Student: Diana Michalek
School: University of California at Berkeley
Mathematics and Computer Science
Email: dianam@dimax.rutgers.edu
Research Areas: Information Retrieval, Stylistics
Project Name: Authorship Identification
Faculty Advisor: Dr. Paul B. Kantor, Professor II
School of Communication, Information, and Library Studies
Rutgers University

Project Description

I am working on the following problem:
Given a peice of text, a list of possible authors, and samples of text from each of the authors, determine who wrote the text.

Authorship is to be determined only by examining the content and structure of the text rather than something like the name written at the end or an IP address (in the case of email).

The general method of identifying the auhor of a text is:
1) build a style model for each of n possible authors based on texts written by these n authors and
2) determine the author of the unknown text by applying some distance measure or by using a toolkit such as LEMUR (a toolkit for language modeling and information retrieval).

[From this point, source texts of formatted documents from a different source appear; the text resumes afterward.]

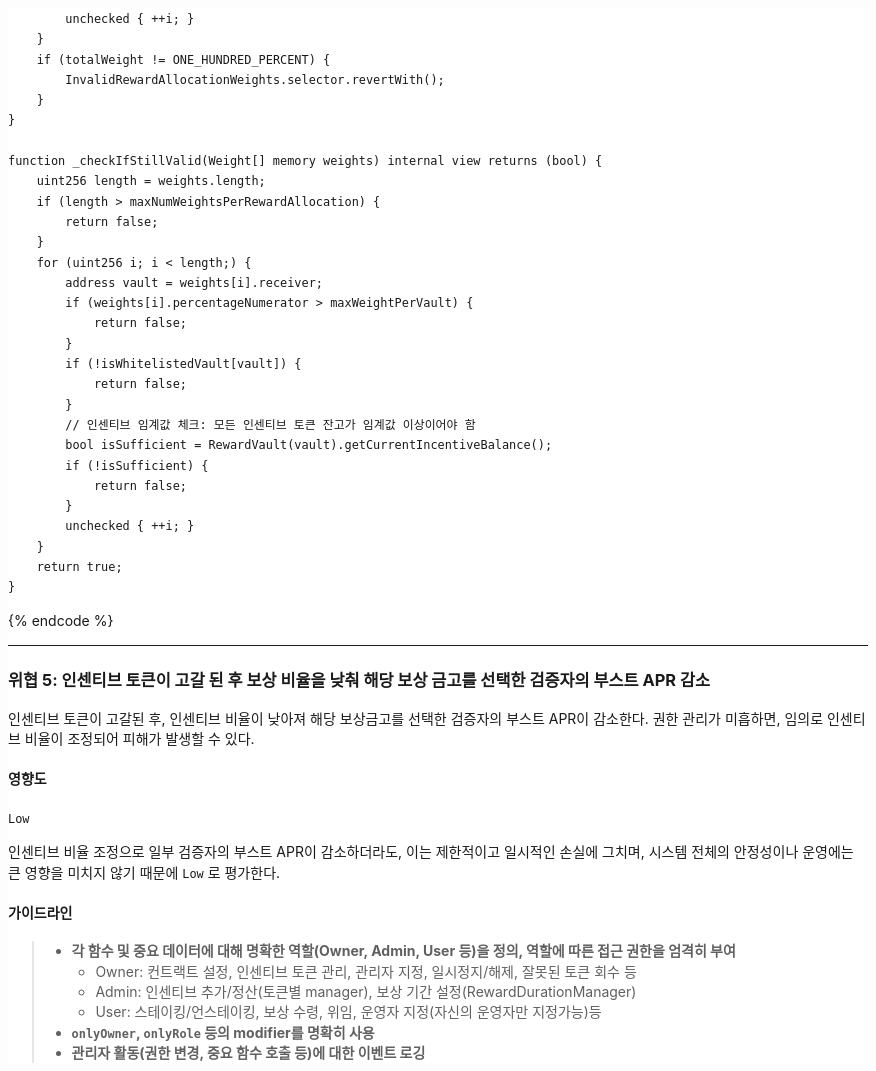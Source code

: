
 ```solidity
        unchecked { ++i; }
    }
    if (totalWeight != ONE_HUNDRED_PERCENT) {
        InvalidRewardAllocationWeights.selector.revertWith();
    }
}

function _checkIfStillValid(Weight[] memory weights) internal view returns (bool) {
    uint256 length = weights.length;
    if (length > maxNumWeightsPerRewardAllocation) {
        return false;
    }
    for (uint256 i; i < length;) {
        address vault = weights[i].receiver;
        if (weights[i].percentageNumerator > maxWeightPerVault) {
            return false;
        }
        if (!isWhitelistedVault[vault]) {
            return false;
        }
        // 인센티브 임계값 체크: 모든 인센티브 토큰 잔고가 임계값 이상이어야 함
        bool isSufficient = RewardVault(vault).getCurrentIncentiveBalance();
        if (!isSufficient) {
            return false;
        }
        unchecked { ++i; }
    }
    return true;
}
```
{% endcode %}

***

### 위협 5: 인센티브 토큰이 고갈 된 후 보상 비율을 낮춰 해당 보상 금고를 선택한 검증자의 부스트 APR 감소

인센티브 토큰이 고갈된 후, 인센티브 비율이 낮아져 해당 보상금고를 선택한 검증자의 부스트 APR이 감소한다. 권한 관리가 미흡하면, 임의로 인센티브 비율이 조정되어 피해가 발생할 수 있다.

#### 영향도

`Low`

인센티브 비율 조정으로 일부 검증자의 부스트 APR이 감소하더라도, 이는 제한적이고 일시적인 손실에 그치며, 시스템 전체의 안정성이나 운영에는 큰 영향을 미치지 않기 때문에 `Low` 로 평가한다.

#### 가이드라인

> * **각 함수 및 중요 데이터에 대해 명확한 역할(Owner, Admin, User 등)을 정의, 역할에 따른 접근 권한을 엄격히 부여**
>   * Owner: 컨트랙트 설정, 인센티브 토큰 관리, 관리자 지정, 일시정지/해제, 잘못된 토큰 회수 등
>   * Admin: 인센티브 추가/정산(토큰별 manager), 보상 기간 설정(RewardDurationManager)
>   * User: 스테이킹/언스테이킹, 보상 수령, 위임, 운영자 지정(자신의 운영자만 지정가능)등
> * **`onlyOwner`, `onlyRole` 등의 modifier를 명확히 사용**
> * **관리자 활동(권한 변경, 중요 함수 호출 등)에 대한 이벤트 로깅**


[^1]: 30일 쿨다운 기준\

The style model for an author is based on the stylometric features found in the author's text. The following features can all be used to model an authors' style: word length distributions, sentence length distributions, function word frequencies, email structural features such as greetings and html tags, fraction of whitespace, punctuation, and fraction of capitalized text.

It is worth noting that context-dependant features (such as occurence of the word "halibut") do not make good stylometric features because they say more about the topic of a specific text than about an author's ingrained and subconcious writing style.

This project has many applications, from determining who wrote the 12 disputed Federalist papers and deciding whether or not Shakespeare wrote all of his plays, to determining which criminal wrote an email detailing plans to bomb a building.

I am working on this project with fellow REU-er Ross Sowell. More on these applications can be found at Ross's page.


Work

Our final presentation, which was delivered at DIMACS on July 21, 2004 can be found here.

Some tables, graphs, and scripts that we have been working on can be found here (Note: these files are probably only useful to us, as they are generally not documented).

Here is the presentation delivered to the DIMACS REU participants on July 2.


Links

A_ID Project Page: The official DIMACS KDD Author Identification Project Page
MMS Project Page: The DIMACS Monitoring Message Streams Project Page.
Listserv E-mail Archives: Includes an archive of some 2 million e-mail messages taken from 70 different listserv digests.

References

F. Mosteller and D. L. Wallace. Applied Bayesian and Classical Inference. The Case of The Federalist Papers. Springer-Verlag New York Inc., 1984.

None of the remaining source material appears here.